Budzi się we mnie dydaktyk i fan wolnego rynku. Próbuję przekonać panią, że klient nasz pan. Owszem, przyznaje, że miała ekonomię na studiach pielęgniarskich („I to piątkę, proszę pana!”), ale święcie wierzy, że klient ma się dostosować do nastrojów personelu, a nie odwrotnie. Rozstaję się w poczuciu porażki wychowawczej.

To nie koniec.

Idę do pobliskiej apteki, bo przecież pan doktor w 30 sekund zdążył wydrukować receptę („Nie ma żadnych skutków ubocznych, proszę pana”).
Lekarstwo jest drogie, więc nie dziwi mnie, że go nie mają. Widać, że studiowali ekonomię i wiedzą, co to cash flow.

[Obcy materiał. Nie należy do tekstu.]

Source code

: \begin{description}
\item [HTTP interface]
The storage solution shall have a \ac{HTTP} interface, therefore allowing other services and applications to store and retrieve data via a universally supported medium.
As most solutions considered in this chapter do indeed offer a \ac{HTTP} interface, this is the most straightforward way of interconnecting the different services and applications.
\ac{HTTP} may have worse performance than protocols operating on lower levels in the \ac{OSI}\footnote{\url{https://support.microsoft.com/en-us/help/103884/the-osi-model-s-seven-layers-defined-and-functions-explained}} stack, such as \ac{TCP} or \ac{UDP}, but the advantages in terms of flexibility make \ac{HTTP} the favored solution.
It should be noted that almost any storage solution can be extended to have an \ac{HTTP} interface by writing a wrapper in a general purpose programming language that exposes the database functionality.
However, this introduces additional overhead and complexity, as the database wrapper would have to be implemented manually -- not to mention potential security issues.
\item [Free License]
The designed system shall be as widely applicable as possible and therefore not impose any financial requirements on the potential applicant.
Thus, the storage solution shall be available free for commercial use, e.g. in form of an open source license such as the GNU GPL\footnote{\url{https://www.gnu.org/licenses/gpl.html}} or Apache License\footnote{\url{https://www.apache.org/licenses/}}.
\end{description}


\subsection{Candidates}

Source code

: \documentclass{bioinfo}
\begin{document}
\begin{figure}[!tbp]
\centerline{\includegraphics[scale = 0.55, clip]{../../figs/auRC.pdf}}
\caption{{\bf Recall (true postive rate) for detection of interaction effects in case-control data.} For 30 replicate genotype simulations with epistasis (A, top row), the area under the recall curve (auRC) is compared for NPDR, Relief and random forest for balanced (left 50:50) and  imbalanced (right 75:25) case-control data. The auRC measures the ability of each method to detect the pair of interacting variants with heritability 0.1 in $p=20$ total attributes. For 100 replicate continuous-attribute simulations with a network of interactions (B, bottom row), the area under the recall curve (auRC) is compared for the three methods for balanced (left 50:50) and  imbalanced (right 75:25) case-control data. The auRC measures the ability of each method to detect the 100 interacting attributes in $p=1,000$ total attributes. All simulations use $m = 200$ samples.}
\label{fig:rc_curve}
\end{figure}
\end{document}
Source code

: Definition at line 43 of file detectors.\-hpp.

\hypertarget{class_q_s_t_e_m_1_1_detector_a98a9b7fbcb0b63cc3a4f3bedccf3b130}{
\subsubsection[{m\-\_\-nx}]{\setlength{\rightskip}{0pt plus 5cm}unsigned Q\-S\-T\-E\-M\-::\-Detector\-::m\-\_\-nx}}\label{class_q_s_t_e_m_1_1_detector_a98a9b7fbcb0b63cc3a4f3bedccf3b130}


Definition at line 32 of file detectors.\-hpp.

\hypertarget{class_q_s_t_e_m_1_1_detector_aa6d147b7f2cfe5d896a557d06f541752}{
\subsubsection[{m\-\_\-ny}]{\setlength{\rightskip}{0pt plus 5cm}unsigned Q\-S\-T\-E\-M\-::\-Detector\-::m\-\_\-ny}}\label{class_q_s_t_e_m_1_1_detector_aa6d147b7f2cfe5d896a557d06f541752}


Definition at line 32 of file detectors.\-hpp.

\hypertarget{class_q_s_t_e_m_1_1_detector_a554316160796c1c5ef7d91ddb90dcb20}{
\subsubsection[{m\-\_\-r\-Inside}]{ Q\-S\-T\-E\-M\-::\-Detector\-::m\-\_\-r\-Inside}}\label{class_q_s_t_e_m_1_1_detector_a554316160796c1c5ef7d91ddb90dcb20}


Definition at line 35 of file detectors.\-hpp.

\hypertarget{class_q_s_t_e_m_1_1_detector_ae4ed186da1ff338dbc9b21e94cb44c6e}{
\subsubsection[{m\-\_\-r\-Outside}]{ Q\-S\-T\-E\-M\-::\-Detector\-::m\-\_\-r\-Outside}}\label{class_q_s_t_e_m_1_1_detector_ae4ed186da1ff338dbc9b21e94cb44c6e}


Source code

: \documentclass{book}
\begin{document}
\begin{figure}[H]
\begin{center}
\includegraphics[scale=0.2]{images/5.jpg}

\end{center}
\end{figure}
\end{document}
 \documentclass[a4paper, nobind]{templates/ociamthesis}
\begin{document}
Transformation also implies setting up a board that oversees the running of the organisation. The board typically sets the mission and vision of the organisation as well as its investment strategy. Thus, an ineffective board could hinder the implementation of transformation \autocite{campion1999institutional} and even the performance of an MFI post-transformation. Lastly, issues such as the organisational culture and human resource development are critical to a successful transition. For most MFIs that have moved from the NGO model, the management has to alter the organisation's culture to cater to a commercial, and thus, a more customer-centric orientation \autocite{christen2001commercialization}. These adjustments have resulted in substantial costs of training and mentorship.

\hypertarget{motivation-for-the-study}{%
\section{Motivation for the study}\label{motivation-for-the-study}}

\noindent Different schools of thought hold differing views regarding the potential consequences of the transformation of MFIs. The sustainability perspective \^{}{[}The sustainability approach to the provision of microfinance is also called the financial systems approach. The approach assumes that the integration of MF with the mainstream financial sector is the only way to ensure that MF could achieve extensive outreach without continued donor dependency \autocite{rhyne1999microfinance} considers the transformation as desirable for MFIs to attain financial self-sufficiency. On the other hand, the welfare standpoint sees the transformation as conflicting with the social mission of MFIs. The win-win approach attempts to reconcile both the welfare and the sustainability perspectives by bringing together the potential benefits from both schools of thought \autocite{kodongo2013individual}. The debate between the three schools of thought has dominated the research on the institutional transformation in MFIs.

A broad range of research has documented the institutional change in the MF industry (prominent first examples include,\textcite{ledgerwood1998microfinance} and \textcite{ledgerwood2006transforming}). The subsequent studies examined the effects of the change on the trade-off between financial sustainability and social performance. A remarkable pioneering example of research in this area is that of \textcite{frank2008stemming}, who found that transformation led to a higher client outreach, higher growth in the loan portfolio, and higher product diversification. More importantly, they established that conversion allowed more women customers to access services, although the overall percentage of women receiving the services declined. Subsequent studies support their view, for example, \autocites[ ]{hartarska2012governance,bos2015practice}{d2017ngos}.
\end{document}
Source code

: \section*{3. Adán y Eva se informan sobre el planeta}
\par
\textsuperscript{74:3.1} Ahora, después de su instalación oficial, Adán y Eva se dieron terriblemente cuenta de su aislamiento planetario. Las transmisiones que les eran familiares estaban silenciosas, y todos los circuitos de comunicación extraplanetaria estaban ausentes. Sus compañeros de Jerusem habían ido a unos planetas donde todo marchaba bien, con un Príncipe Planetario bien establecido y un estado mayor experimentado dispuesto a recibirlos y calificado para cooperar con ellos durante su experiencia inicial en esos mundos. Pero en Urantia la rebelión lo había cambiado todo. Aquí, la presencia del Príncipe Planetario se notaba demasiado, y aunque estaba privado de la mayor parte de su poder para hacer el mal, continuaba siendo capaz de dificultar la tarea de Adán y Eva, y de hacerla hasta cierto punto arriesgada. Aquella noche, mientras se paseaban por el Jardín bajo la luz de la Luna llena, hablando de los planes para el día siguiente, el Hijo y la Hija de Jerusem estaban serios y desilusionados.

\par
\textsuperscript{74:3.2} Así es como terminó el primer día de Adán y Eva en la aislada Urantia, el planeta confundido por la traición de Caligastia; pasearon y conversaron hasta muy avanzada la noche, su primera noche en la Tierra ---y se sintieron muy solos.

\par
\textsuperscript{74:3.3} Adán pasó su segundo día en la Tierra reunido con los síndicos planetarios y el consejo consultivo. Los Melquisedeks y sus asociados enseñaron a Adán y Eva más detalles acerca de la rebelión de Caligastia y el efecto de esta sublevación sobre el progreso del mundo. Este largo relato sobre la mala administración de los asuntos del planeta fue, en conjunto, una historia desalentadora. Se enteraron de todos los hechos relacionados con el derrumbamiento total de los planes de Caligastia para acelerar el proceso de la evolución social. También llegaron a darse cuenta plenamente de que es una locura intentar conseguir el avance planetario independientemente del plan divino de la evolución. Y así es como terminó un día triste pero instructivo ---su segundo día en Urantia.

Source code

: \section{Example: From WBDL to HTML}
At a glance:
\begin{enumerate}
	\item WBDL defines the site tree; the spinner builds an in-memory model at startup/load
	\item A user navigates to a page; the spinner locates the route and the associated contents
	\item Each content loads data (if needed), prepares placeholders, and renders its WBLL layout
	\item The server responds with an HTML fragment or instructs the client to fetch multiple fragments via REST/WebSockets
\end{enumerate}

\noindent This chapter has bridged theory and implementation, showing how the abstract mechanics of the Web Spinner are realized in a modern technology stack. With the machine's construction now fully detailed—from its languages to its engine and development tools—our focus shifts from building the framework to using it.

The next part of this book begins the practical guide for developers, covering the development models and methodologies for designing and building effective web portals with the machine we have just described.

Usiłuję się dowiedzieć, czy i kiedy będą mieli dla mnie pigułeczki, ale pani postanawia wytłumaczyć mi do końca, czemu nie mają. A gwarancji, że jutro będzie i tak nie da.
Jest tyle pięknych aptek w mieście, więc pozwoli pani, że ją pożegnam – mówię i zabieram receptę.

To nie koniec.

Zachodzę na pocztę. Przede mną stoi starsza pani.
Chciałabym kartki świąteczne – zagaja standardowo do pani w okienku. – Ale wie pani, żeby były świeckie...

I to mógłby być koniec, ale nie!

W domu żona mówi, że w sklepie dopadł ją właściciel i przeprosił za sprzedane tydzień temu zepsute pierogi. A przecież nie składaliśmy reklamacji... Zwrot pieniędzy to podstawa. Dodatkowo gratisowa czekolada.

Od sklepu do przychodni jest jakieś 500 metrów. A wygląda jak 20 lat.